アナログ派の愉しみ/映画◎藤山直美 主演『顔』
マスクを外した
女性たちはそのとき
落ちない口紅「リップモンスター」が大ヒットしているそうだ。花王の化粧品ブランドKATE(ケイト)がコロナ禍の2021年春に発売した商品で、マスクに色移りしないことをアピールしたものだったが、あえて「欲望の色」や「地底探索」などの奇抜な色のネーミングをつけたことも評判となり、ようやくマスクから解き放たれたいま爆発的反響を呼んでいるとか。それは、女性たちがコロナ以前への回帰ではなく、まったく新しい生き方に立ち向かいつつあることを指し示しているのではないか?
そんなふうに考えたのも、阪本順治監督の映画『顔』(2000年)の強烈なインパクトを思い起こしたからだ。
主人公は吉村正子(藤山直美)、35歳。母親が営む尼崎のクリーニング店で、日がなミシンを踏んで修繕の仕事にいそしんでいる。小さいころからドン臭くて、友だちもいなかったのが、そのまま図体だけ大きくなって、いまやほとんど引きこもり状態にあるのだった。そうしたところ、母親が突然死を遂げ、大阪でホステスをやっている妹が通夜に戻ってきて「お姉ちゃんのことがずっと恥ずかしかった」となじると、正子は逆上して絞め殺してしまう。取りあえず香典だけをバッグに入れて家をあとにしたところ、奇しくも阪神・淡路大震災が発生して、世上の大混乱のなかに姿を消すことができた。

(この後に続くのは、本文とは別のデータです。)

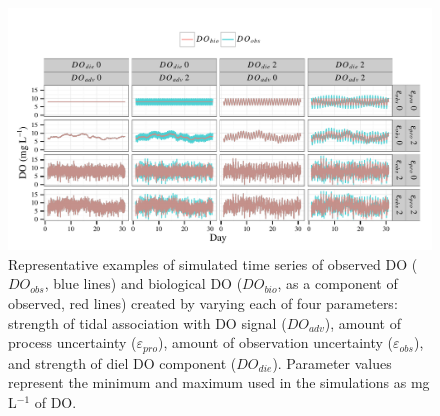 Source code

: \documentclass[letterpaper,12pt,oneside]{article}\usepackage[]{graphicx}\usepackage[]{color}
\newenvironment{knitrout}{}{} %
\begin{document}
\centering\vspace*{\fill}
\begin{knitrout}
\color{fgcolor}\begin{figure}[!ht]


{\centering \includegraphics[width=\textwidth]{figure/sim_ex} 

}

\caption[Representative examples of simulated time series of observed \ac{DO} ($DO_{obs}$, blue lines) and biological \ac{DO} ($DO_{bio}$, as a component of observed, red lines) created by varying each of four parameters]{Representative examples of simulated time series of observed \ac{DO} ($DO_{obs}$, blue lines) and biological \ac{DO} ($DO_{bio}$, as a component of observed, red lines) created by varying each of four parameters: strength of tidal association with \ac{DO} signal ($DO_{adv}$), amount of process uncertainty ($\varepsilon_{pro}$), amount of observation uncertainty ($\varepsilon_{obs}$), and strength of diel \ac{DO} component ($DO_{die}$).  Parameter values represent the minimum and maximum used in the simulations as mg L$^{-1}$ of \ac{DO}.\label{fig:sim_ex}}
\end{figure}


\end{knitrout}
\vfill
\clearpage
\end{document}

正子は一夜の宿を求めたラブホテルで従業員として働くようになり、どこかうつろな社長から酒席に誘われたり自転車の乗り方を教わったりして過ごすうち、その社長が経営難から首吊り自殺して警察がやってくると、慌ただしく不慣れな自転車で遁走して転倒事故を起こす。ほうほうの態で九州方面の特急列車に乗り、紫色に腫れあがった顔をマスクで隠してこそこそと弁当をつつきはじめたとき、向かいの席の酔っ払いの男(佐藤浩市)からマスクを外すように促されて、正子は素直にしたがう。

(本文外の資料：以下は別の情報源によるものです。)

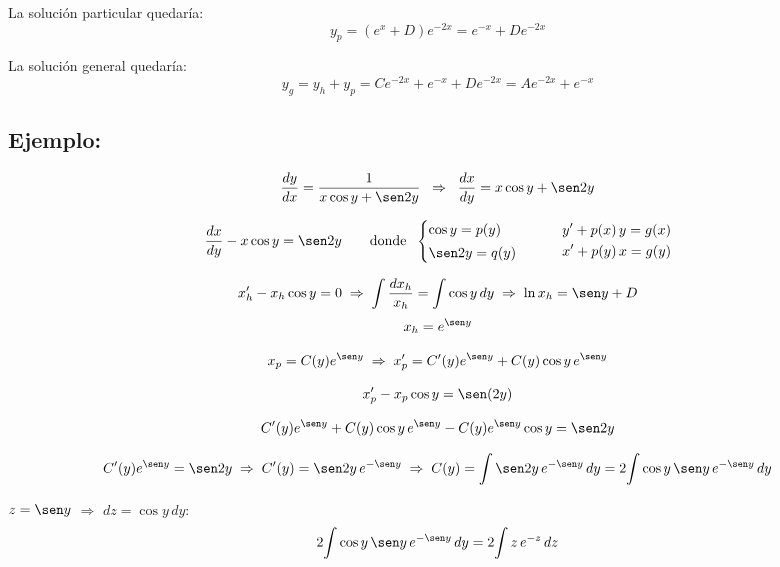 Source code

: \documentclass[a4paper,12pt]{article}
\begin{document}
La solución particular quedaría:
\[
y_p = (e^x + D)e^{-2x} = e^{-x} + De^{-2x}
\]

La solución general quedaría:
\[
y_g = y_h + y_p = Ce^{-2x} + e^{-x} + De^{-2x}
= Ae^{-2x} + e^{-x}
\]
\subsection*{Ejemplo:}

\[
\frac{dy}{dx}=\frac{1}{x\cos y+\sen 2y}
\;\;\Rightarrow\;\;
\frac{dx}{dy}=x\cos y+\sen 2y
\]

\[
\frac{dx}{dy}-x\cos y=\sen 2y
\qquad
\text{donde }\;
\begin{cases}
\cos y = p(y)\\[2pt]
\sen 2y = q(y)
\end{cases}
\qquad
\begin{aligned}
&y'+p(x)\,y=g(x)\\
&x'+p(y)\,x=g(y)
\end{aligned}
\]

\[
x_h'-x_h\cos y=0
\;\Rightarrow\;
\int \frac{dx_h}{x_h}=\int \cos y\,dy
\;\Rightarrow\;
\ln x_h=\sen y + D
\]
\[
x_h=e^{\sen y}
\]

\[
x_p=C(y)e^{\sen y}
\;\Rightarrow\;
x_p'=C'(y)e^{\sen y}+C(y)\cos y\,e^{\sen y}
\]

\[
x_p'-x_p\cos y=\sen(2y)
\]

\[
C'(y)e^{\sen y}+C(y)\cos y\,e^{\sen y}-C(y)e^{\sen y}\cos y=\sen 2y
\]

\[
C'(y)e^{\sen y}=\sen 2y
\;\Rightarrow\;
C'(y)=\sen 2y\,e^{-\sen y}
\;\Rightarrow\;
C(y)=\int \sen 2y\,e^{-\sen y}\,dy
=2\!\int \cos y\,\sen y\,e^{-\sen y}\,dy
\]

 \(z=\sen y\) \(\Rightarrow\) \(dz=\cos y\,dy\):
\[
2\!\int \cos y\,\sen y\,e^{-\sen y}\,dy
=2\!\int z\,e^{-z}\,dz
\]
\end{document}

その瞬間から、人生が一変するのだ。男は勤め先をリストラされた元銀行マンで、妻子が待つ実家へ帰ると告げ、あとを追うように正子も別府で下車する。そこで出会ったクラブのママ(大楠道代)に誘われるまま、店のカウンターに立ち、カラオケのマイクを握るようになって、にわかに生気を漲らせる正子――。ママの弟に鬱陶しがられたり、その弟の手引きで常連客と関係させられたりして、ひと筋縄ではいかない日々ながら、いつしか周囲が呆れるばかりにきれいになっていく。だが、破綻が訪れるまでに時間はかからなかった。ママの弟がかつてのヤクザ仲間に殺されて警察の捜査が入るなり、ふたたび逃亡を余儀なくされる。最後に、元銀行マンの男にこんな言葉を残して。
「約束してください、お別れを言う前に。月が西から昇ったら、うちと一緒になってください。もし叶わなくて生まれ変わって会えたら、またこの約束してください……」
正子は連絡船で離島へ渡ってひなびた漁村に潜り込むが、やがてテレビ報道もさかんに指名手配の写真を取り上げて身元が割れてしまう。ついに7か月におよんだ逃走劇も幕を下ろすかと思われたとき、宵闇のなかを追跡する警官たちが浜辺で目にしたのは、はるかな海面に立つ白波で、それは正子が泳げもしないのに浮き輪にすがり自由をめざして沖へ遠のいていく姿だった。このうえなくぶざまでありながら、神々しいばかりの光芒をまとって……。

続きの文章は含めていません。